Available lanes: chequered lane, asphalt, ceramic, basalt (polished), concrete, aquaplaning lane, basalt concrete.

=== Automotive Testing Papenburg GmbH, Papenburg, Germany ===
The 300 m long braking test track of the Papenburg Test Ground provides testing opportunities on eight lanes differing in quality and grip, which can be wetted as preferred; furthermore which are connected through a 280 long and 30 m wide acceleration lane to the oval platform, thus enabling acceleration to higher speeds. The braking test track is closed with a 150 m long asphalt safety surface.

Available lanes: chequered lane, asphalt (100 m aquaplaning lane), mixed basalt & asphalt, basalt (polished), asphalt, concrete, “blue asphalt”.

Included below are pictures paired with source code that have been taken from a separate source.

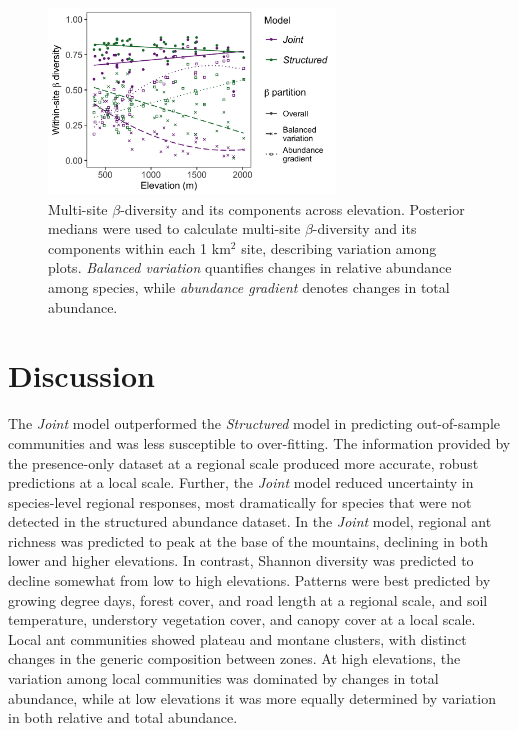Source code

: \documentclass[preprint,final,times,12pt,3p]{elsarticle}
\begin{document}
\begin{figure}
\centering\includegraphics[width=3in]{../../../ms/1_Ecography/1/figs/beta_diversity.png}
\caption{\label{fig:beta_div} Multi-site $\beta$-diversity and its components across elevation. Posterior medians were used to calculate multi-site $\beta$-diversity and its components within each 1 km$^2$ site, describing variation among plots. \emph{Balanced variation} quantifies changes in relative abundance among species, while \emph{abundance gradient} denotes changes in total abundance.}
\end{figure}


 




\section{Discussion}
\label{S:4}

The \emph{Joint} model outperformed the \emph{Structured} model in predicting out-of-sample communities and was less susceptible to over-fitting. The information provided by the presence-only dataset at a regional scale produced more accurate, robust predictions at a local scale. Further, the \emph{Joint} model reduced uncertainty in species-level regional responses, most dramatically for species that were not detected in the structured abundance dataset. In the \emph{Joint} model, regional ant richness was predicted to peak at the base of the mountains, declining in both lower and higher elevations. In contrast, Shannon diversity was predicted to decline somewhat from low to high elevations. Patterns were best predicted by growing degree days, forest cover, and road length at a regional scale, and soil temperature, understory vegetation cover, and canopy cover at a local scale. Local ant communities showed plateau and montane clusters, with distinct changes in the generic composition between zones. At high elevations, the variation among local communities was dominated by changes in total abundance, while at low elevations it was more equally determined by variation in both relative and total abundance.
\end{document}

=== Aldenhoven Testing Center, Aldenhoven, Germany ===
The length of the braking test track at the Aldenhoven Testing Center is 150 m, which contains an asphalt and a ceramic pavement lane. Both lanes are 4 m wide and may be wetted as preferred. The braking test lane is surrounded on both sides by a safety zone. A 200 m access acceleration lane is also part of the braking test track.

=== Applus Idiada, Spain, Tarragona ===
The braking test track at Applus Idiada is divided into two separate zones.

Zone 1 may be used only by one a vehicle at a time. The surface used for the braking tests is 250 m long and has five lanes with different kinds of pavement. The lanes may be wetted as preferred. The braking test track is closed with a safety area.

Lanes: concrete, basalt, asphalt, ceramic, aquaplaning lane

Zone 2 may be used by two vehicles simultaneously, as there is a dividing area between the two lanes used for braking tests. Both lanes are 250 m long and 5 m wide and are paved with asphalt; one of them, however, is not wettable.

=== Zala ZONE Vehicle Industry Test Track, Zalaegerszeg, Hungary ===
The braking test track under construction at the Zala ZONE Vehicle Industry Test Track is designed for testing ABS, ATC and ESP systems; it has six special, differently paved and lanes, which can be wetted separately by the inbuilt wetting and draining system. Its 700 m acceleration lane and 200 m long braking surface enables the testing of longer combination vehicles as well.